Scan the entries that follow for the word "Режим", then report every line in which it appears.

(Beginning of RECORDED DATA)

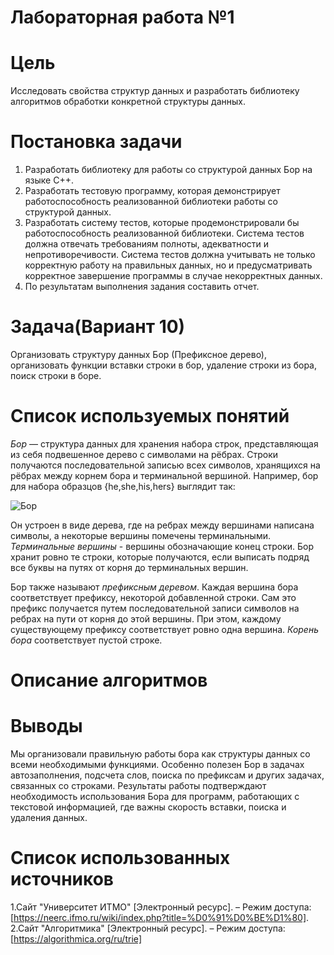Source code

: # Лабораторная работа №1
# Цель
Исследовать свойства структур данных и разработать библиотеку алгоритмов обработки конкретной структуры данных.
# Постановка задачи
1. Разработать библиотеку для работы со структурой данных Бор на языке С++.
2. Разработать тестовую программу, которая демонстрирует
работоспособность реализованной библиотеки работы со структурой
данных.
3. Разработать систему тестов, которые продемонстрировали бы работоспособность реализованной библиотеки. Система тестов должна
отвечать требованиям полноты, адекватности и непротиворечивости. Система тестов должна учитывать не только корректную работу на
правильных данных, но и предусматривать корректное завершение программы в случае некорректных данных.
4. По результатам выполнения задания составить отчет.
# Задача(Вариант 10)
Организовать структуру данных Бор (Префиксное дерево), организовать функции вставки строки в бор, удаление строки из бора, поиск строки в
боре.
# Список используемых понятий
*Бор* — структура данных для хранения набора строк, представляющая из себя подвешенное дерево с символами на рёбрах. Строки получаются последовательной записью всех символов, хранящихся на рёбрах между корнем бора и терминальной вершиной.
Например, бор для набора образцов {he,she,his,hers} выглядит так:

![Бор](https://github.com/user-attachments/assets/7f523205-380d-4fba-a12f-32de1f6fd7ac)
 
Он устроен в виде дерева, где на ребрах между вершинами написана символы, а некоторые вершины помечены терминальными. 
*Терминальные вершины* - вершины обозначающие конец строки.
Бор хранит ровно те строки, которые получаются, если выписать подряд все буквы на путях от корня до терминальных вершин.

Бор также называют *префиксным деревом*. Каждая вершина бора соответствует префиксу, некоторой добавленной строки. Сам это префикс получается путем последовательной записи символов на ребрах на пути от корня до этой вершины. 
При этом, каждому существующему префиксу соответствует ровно одна вершина. *Корень бора* соответствует пустой строке.
# Описание алгоритмов
# Выводы
Мы организовали правильную работы бора как структуры данных со всеми необходимыми функциями.
Особенно полезен Бор в задачах автозаполнения, подсчета слов, поиска по префиксам и других задачах, связанных со строками.
Результаты работы подтверждают необходимость использования Бора для программ, работающих с текстовой информацией, где важны скорость вставки, поиска и удаления данных.

# Список использованных источников
1.Сайт "Университет ИТМО" \[Электронный ресурс\]. – Режим доступа:[https://neerc.ifmo.ru/wiki/index.php?title=%D0%91%D0%BE%D1%80].
2.Сайт "Алгоритмика" \[Электронный ресурс\]. – Режим доступа:[https://algorithmica.org/ru/trie]
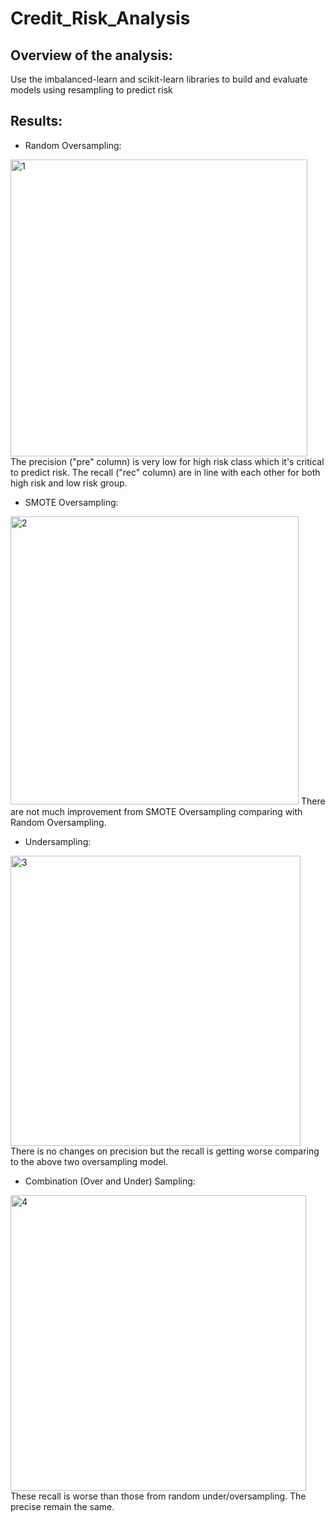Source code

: # Credit_Risk_Analysis
## Overview of the analysis: 
Use the imbalanced-learn and scikit-learn libraries to build and evaluate models using resampling to predict risk
## Results:
- Random Oversampling:
<img width="475" alt="1" src="https://user-images.githubusercontent.com/19679507/123583275-2e7ce200-d794-11eb-8425-00ed952d94ee.png">
The precision ("pre" column) is very low for high risk class which it's critical to predict risk. The recall ("rec" column) are in line with each other for both high risk and low risk group.

- SMOTE Oversampling:
<img width="461" alt="2" src="https://user-images.githubusercontent.com/19679507/123584227-d515b280-d795-11eb-860d-3d53875a3dd6.png">
There are not much improvement from SMOTE Oversampling comparing with Random Oversampling.

- Undersampling:
<img width="464" alt="3" src="https://user-images.githubusercontent.com/19679507/123584442-389fe000-d796-11eb-8170-6020f8307e3a.png">
There is no changes on precision but the recall is getting worse comparing to the above two oversampling model.

- Combination (Over and Under) Sampling:
<img width="473" alt="4" src="https://user-images.githubusercontent.com/19679507/123584780-d09dc980-d796-11eb-8424-01b0263a211d.png">
These recall is worse than those from random under/oversampling. The precise remain the same.

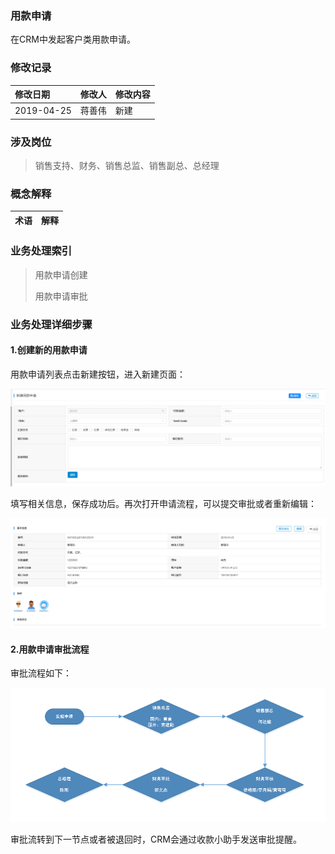 ### 用款申请

在CRM中发起客户类用款申请。

### 修改记录

| 修改日期 | 修改人 | 修改内容 |
| :--- | :--- | :--- |
| 2019-04-25 | 蒋善伟 | 新建 |

### 涉及岗位

> 销售支持、财务、销售总监、销售副总、总经理

### 概念解释

| 术语 | 解释 |
| :--- | :--- |


### 业务处理索引

> 用款申请创建
>
> 用款申请审批

### 业务处理详细步骤

#### 1.创建新的用款申请

用款申请列表点击新建按钮，进入新建页面：

![](/assets/xjyksq)

填写相关信息，保存成功后。再次打开申请流程，可以提交审批或者重新编辑：

![](/assets/yksqmx)

#### 2.用款申请审批流程

审批流程如下：

![](/assets/yksqlct)

审批流转到下一节点或者被退回时，CRM会通过收款小助手发送审批提醒。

(End of RECORDED DATA)

■ SOLUTION FOR THIS EXERCISE
1.Сайт "Университет ИТМО" \[Электронный ресурс\]. – Режим доступа:[https://neerc.ifmo.ru/wiki/index.php?title=%D0%91%D0%BE%D1%80].
2.Сайт "Алгоритмика" \[Электронный ресурс\]. – Режим доступа:[https://algorithmica.org/ru/trie]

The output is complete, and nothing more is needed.